Using the CS744 and ONH836 Elemental Analyzers, the LECO center (LECO European Application and Technology Center, 10589 Berlin, Germany) measured the carbon, sulfur, nitrogen, and oxygen content of the samples. The entire measurements were repeated thrice (n = 3); approximately 1 g was the typical sample mass.

Photography of the CS744 analyzer.

Figure 4. Photography of the CS744 analyzer.

Photography of the ONH836 analyzer.

Figure 5. Photography of the ONH836 analyzer.

Experimental Results

The below figures show the oxygen/nitrogen content and carbon/sulfur content measured for the recycled and virgin stainless-steel powders.

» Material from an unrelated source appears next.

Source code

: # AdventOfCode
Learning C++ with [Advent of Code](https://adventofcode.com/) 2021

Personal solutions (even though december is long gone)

Also shown is the standard deviation.

Carbon and sulfur content of the virgin SS 316L powder—CS744 analysis.

Figure 6. Carbon and sulfur content of the virgin SS 316L powder—CS744 analysis.

Carbon and sulfur content of the used SS 316L powder—CS744 analysis.

Figure 7. Carbon and sulfur content of the used SS 316L powder—CS744 analysis.

Oxygen and nitrogen content of the virgin SS 316L powder—ONH836 analysis.

Figure 8. Oxygen and nitrogen content of the virgin SS 316L powder—ONH836 analysis.

Oxygen and nitrogen content of the used SS 316L powder—ONH836 analysis.

Figure 9. Oxygen and nitrogen content of the used SS 316L powder—ONH836 analysis.

Discussion

The following table summarizes the LECO results.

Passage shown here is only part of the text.